=== Problem to work on ===
From the data underneath, reproduce exactly the stretch that begins at the line with "Its history is" and ends after the line with "MetalNode is an".

--- START ---

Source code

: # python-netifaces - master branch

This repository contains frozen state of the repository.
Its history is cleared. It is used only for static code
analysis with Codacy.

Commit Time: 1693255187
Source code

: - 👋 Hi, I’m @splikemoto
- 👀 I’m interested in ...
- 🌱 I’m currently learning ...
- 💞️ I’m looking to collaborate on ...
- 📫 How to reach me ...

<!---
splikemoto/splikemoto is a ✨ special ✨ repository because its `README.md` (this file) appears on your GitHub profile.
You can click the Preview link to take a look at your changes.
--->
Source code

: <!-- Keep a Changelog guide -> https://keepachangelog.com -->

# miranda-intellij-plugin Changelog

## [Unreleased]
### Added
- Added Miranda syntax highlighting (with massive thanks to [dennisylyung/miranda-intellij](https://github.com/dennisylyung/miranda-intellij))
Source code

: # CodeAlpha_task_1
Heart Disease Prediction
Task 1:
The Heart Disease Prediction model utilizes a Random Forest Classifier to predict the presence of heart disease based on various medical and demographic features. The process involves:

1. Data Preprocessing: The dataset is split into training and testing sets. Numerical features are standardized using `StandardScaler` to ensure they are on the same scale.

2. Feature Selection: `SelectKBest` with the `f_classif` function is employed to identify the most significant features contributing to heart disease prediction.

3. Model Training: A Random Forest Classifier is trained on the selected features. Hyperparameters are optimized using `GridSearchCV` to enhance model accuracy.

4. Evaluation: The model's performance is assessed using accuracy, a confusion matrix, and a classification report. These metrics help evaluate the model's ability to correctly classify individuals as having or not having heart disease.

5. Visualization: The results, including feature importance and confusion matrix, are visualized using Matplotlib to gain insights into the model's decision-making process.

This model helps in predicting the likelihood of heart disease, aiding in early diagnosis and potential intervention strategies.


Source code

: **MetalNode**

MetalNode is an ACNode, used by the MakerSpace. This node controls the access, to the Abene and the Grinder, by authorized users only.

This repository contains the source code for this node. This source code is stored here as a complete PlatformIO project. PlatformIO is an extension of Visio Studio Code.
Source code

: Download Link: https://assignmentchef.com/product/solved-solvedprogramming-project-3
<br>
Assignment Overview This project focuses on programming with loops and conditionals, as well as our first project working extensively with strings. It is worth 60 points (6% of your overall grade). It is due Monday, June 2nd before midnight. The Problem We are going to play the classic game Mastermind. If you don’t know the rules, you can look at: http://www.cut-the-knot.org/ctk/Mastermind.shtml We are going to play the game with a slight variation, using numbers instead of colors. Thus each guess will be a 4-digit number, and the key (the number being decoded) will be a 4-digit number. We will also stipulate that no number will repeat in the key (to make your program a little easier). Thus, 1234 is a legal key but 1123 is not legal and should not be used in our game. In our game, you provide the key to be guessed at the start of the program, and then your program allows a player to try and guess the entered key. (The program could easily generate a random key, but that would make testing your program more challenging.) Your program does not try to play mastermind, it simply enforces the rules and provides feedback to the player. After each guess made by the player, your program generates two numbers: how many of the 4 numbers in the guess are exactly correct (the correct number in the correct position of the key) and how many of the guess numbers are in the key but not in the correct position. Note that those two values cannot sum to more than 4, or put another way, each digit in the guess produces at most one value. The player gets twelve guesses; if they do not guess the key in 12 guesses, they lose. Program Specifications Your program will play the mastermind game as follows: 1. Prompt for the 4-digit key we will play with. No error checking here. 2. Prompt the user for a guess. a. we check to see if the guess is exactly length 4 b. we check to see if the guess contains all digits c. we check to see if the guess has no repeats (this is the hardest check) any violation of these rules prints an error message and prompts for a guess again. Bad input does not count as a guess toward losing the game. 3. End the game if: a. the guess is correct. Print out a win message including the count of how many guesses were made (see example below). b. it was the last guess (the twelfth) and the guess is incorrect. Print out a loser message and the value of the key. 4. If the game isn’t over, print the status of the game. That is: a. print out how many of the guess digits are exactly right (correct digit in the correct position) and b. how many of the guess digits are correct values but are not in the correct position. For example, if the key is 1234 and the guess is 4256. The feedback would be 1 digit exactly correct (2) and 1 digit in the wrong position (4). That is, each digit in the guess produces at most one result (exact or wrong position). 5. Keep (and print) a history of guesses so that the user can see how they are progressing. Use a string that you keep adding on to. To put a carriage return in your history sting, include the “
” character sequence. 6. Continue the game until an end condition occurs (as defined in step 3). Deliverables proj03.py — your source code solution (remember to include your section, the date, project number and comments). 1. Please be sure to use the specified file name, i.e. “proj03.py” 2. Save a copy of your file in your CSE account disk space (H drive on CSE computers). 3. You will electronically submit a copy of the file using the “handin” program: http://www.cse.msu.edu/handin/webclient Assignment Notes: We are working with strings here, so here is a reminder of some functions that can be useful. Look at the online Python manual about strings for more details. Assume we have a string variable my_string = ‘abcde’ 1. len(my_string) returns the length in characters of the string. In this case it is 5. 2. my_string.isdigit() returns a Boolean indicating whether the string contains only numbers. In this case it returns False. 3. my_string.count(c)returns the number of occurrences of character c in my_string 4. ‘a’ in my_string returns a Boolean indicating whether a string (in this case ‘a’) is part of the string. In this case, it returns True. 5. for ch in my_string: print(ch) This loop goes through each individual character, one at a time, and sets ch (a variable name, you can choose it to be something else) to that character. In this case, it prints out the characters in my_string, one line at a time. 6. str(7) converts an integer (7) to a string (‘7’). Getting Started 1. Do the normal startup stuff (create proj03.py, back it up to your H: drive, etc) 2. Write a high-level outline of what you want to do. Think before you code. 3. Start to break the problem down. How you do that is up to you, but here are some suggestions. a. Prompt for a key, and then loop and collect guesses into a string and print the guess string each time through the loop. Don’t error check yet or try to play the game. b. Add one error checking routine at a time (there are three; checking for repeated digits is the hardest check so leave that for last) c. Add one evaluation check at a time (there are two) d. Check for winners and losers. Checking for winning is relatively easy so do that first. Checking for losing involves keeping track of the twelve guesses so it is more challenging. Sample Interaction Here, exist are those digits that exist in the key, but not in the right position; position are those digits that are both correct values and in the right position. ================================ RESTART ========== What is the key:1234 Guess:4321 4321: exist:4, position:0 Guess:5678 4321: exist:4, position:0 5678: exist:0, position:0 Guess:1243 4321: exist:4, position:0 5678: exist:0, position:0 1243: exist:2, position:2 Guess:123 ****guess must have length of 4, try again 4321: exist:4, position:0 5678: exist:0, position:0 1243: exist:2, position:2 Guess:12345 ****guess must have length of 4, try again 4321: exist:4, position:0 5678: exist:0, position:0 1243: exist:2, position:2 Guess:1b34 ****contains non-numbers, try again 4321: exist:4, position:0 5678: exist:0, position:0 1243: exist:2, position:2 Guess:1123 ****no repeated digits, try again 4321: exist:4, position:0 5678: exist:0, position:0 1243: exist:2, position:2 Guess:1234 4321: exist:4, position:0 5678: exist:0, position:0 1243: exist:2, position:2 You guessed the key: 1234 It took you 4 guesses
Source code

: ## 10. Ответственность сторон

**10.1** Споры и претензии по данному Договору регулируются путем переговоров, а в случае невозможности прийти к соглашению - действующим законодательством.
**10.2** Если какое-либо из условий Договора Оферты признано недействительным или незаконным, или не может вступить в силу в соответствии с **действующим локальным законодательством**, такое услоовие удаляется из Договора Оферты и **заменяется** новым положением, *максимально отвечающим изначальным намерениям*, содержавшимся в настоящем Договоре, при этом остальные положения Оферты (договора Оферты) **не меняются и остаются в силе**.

--- END ---

=== Result of the exercise ===
Its history is cleared. It is used only for static code
analysis with Codacy.

Commit Time: 1693255187
Source code

: - 👋 Hi, I’m @splikemoto
- 👀 I’m interested in ...
- 🌱 I’m currently learning ...
- 💞️ I’m looking to collaborate on ...
- 📫 How to reach me ...

<!---
splikemoto/splikemoto is a ✨ special ✨ repository because its `README.md` (this file) appears on your GitHub profile.
You can click the Preview link to take a look at your changes.
--->
Source code

: <!-- Keep a Changelog guide -> https://keepachangelog.com -->

# miranda-intellij-plugin Changelog

## [Unreleased]
### Added
- Added Miranda syntax highlighting (with massive thanks to [dennisylyung/miranda-intellij](https://github.com/dennisylyung/miranda-intellij))
Source code

: # CodeAlpha_task_1
Heart Disease Prediction
Task 1:
The Heart Disease Prediction model utilizes a Random Forest Classifier to predict the presence of heart disease based on various medical and demographic features. The process involves:

1. Data Preprocessing: The dataset is split into training and testing sets. Numerical features are standardized using `StandardScaler` to ensure they are on the same scale.

2. Feature Selection: `SelectKBest` with the `f_classif` function is employed to identify the most significant features contributing to heart disease prediction.

3. Model Training: A Random Forest Classifier is trained on the selected features. Hyperparameters are optimized using `GridSearchCV` to enhance model accuracy.

4. Evaluation: The model's performance is assessed using accuracy, a confusion matrix, and a classification report. These metrics help evaluate the model's ability to correctly classify individuals as having or not having heart disease.

5. Visualization: The results, including feature importance and confusion matrix, are visualized using Matplotlib to gain insights into the model's decision-making process.

This model helps in predicting the likelihood of heart disease, aiding in early diagnosis and potential intervention strategies.


Source code

: **MetalNode**

MetalNode is an ACNode, used by the MakerSpace. This node controls the access, to the Abene and the Grinder, by authorized users only.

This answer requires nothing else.